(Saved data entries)
##############################

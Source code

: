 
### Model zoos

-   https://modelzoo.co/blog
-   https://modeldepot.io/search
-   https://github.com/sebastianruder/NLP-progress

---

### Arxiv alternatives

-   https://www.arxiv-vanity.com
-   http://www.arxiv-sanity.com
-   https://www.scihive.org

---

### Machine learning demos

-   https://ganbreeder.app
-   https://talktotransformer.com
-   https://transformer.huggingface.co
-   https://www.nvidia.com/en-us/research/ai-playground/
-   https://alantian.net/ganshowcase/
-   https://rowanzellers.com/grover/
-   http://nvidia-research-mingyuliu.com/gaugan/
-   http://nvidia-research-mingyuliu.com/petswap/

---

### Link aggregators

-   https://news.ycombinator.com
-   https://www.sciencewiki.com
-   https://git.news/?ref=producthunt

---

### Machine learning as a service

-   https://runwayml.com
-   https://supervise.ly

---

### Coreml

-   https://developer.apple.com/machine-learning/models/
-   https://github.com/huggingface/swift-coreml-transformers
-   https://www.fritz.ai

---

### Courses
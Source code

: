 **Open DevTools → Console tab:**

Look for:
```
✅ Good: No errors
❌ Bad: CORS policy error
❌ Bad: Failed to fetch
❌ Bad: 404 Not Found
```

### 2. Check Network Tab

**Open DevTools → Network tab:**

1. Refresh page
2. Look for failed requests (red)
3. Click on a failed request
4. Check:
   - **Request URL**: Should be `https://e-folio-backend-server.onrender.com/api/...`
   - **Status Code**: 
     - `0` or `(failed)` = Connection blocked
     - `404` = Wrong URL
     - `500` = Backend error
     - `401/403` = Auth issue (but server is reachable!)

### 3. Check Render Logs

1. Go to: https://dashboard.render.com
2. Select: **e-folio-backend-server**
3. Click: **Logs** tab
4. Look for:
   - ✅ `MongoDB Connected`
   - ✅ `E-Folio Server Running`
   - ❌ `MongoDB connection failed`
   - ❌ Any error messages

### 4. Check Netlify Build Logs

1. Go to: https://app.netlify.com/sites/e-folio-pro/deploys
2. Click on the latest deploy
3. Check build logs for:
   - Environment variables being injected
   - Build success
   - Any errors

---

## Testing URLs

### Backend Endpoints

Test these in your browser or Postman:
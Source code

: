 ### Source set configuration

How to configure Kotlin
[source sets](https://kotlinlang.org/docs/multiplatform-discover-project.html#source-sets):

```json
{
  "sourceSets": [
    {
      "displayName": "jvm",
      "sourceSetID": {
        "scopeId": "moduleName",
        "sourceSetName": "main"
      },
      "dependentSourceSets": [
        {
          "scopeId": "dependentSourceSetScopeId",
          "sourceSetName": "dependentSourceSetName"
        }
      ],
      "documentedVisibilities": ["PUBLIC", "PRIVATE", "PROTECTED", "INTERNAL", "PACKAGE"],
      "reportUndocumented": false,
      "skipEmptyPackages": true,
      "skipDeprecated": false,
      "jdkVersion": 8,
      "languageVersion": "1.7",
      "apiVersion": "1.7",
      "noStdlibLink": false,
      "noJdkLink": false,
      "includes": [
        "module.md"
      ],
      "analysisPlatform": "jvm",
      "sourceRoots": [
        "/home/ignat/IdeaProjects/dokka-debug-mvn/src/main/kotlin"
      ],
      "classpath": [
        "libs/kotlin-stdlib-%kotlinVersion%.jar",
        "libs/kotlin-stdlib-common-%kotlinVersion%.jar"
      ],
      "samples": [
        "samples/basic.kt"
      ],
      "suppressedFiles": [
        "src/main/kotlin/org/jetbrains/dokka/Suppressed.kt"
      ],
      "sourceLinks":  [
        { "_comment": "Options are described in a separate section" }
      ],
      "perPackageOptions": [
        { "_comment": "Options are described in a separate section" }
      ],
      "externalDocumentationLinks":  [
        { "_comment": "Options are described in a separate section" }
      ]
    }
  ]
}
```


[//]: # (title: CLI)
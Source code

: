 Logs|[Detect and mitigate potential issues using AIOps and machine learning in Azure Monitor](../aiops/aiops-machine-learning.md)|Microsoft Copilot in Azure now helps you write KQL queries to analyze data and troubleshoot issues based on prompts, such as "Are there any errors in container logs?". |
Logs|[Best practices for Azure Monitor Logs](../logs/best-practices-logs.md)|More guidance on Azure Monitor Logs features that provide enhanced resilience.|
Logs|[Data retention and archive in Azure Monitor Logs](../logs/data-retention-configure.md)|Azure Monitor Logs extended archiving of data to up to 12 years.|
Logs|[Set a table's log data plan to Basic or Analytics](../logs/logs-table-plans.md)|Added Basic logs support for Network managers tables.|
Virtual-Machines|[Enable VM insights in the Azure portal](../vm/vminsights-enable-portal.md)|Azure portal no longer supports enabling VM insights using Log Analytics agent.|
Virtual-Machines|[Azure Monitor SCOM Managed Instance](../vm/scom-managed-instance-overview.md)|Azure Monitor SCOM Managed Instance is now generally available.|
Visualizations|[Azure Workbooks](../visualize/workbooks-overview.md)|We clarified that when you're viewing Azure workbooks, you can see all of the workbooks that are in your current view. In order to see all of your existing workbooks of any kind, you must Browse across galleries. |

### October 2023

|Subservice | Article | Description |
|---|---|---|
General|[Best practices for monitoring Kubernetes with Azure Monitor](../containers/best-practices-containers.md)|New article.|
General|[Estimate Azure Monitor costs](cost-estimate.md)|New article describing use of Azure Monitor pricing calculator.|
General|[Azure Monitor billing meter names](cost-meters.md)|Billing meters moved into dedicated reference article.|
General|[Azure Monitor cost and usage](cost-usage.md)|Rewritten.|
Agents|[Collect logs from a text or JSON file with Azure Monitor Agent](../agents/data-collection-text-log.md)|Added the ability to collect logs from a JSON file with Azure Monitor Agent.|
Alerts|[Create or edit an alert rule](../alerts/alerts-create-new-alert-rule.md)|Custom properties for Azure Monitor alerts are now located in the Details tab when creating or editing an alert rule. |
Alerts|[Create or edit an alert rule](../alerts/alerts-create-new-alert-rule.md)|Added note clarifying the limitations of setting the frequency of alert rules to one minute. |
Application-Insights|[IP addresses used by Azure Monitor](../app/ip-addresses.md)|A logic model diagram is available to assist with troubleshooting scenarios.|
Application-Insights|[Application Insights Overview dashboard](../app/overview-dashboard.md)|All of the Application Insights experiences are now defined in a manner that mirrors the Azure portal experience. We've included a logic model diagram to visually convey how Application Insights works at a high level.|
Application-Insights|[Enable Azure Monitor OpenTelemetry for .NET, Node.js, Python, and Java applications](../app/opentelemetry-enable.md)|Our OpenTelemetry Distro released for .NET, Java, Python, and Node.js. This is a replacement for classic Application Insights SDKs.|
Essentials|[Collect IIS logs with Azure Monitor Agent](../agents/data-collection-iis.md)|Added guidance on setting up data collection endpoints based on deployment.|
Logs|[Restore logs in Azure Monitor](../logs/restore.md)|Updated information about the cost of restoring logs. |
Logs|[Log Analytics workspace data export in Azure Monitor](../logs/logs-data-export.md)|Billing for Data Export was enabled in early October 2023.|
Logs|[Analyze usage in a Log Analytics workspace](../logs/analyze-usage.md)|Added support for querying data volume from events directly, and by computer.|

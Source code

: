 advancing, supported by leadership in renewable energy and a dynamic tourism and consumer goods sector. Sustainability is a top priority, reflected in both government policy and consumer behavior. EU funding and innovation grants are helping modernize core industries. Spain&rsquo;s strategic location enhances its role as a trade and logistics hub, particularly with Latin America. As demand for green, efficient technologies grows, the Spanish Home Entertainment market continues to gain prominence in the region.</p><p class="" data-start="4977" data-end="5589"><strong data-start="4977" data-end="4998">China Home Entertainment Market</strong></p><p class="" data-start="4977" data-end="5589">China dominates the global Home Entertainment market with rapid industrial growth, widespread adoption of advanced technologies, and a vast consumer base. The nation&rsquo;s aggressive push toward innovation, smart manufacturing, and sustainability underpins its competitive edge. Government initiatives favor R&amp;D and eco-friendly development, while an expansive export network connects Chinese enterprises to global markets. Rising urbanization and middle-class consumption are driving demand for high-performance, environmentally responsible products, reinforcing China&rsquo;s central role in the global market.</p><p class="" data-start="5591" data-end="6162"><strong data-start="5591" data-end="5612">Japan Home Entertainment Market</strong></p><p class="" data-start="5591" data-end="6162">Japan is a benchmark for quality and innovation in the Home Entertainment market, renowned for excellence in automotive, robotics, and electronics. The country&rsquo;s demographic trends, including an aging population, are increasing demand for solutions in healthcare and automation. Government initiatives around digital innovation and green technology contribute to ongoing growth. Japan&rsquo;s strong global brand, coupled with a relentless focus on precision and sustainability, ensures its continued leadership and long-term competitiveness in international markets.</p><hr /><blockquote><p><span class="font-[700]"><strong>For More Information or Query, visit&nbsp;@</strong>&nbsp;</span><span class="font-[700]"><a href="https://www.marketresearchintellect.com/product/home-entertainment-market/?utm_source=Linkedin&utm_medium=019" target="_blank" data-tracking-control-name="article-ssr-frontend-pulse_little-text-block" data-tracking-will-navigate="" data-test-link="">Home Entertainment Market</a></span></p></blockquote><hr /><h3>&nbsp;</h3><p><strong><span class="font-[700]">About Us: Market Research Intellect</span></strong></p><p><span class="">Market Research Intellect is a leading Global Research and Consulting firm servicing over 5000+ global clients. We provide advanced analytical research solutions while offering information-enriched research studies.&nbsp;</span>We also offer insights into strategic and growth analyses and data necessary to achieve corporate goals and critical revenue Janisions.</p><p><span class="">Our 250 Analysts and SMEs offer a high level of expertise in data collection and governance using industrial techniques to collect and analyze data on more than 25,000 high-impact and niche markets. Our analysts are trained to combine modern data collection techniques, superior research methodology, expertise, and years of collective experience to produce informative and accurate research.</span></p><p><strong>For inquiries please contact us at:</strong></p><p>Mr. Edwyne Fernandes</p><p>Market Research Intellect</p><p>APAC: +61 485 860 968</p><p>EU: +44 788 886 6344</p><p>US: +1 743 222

##############################

**PROBLEM TO SOLVE**.
Apply a filter for "dokka" to the entries and show each line that passes.

**TASK RESPONSE**.
        "/home/ignat/IdeaProjects/dokka-debug-mvn/src/main/kotlin"
        "src/main/kotlin/org/jetbrains/dokka/Suppressed.kt"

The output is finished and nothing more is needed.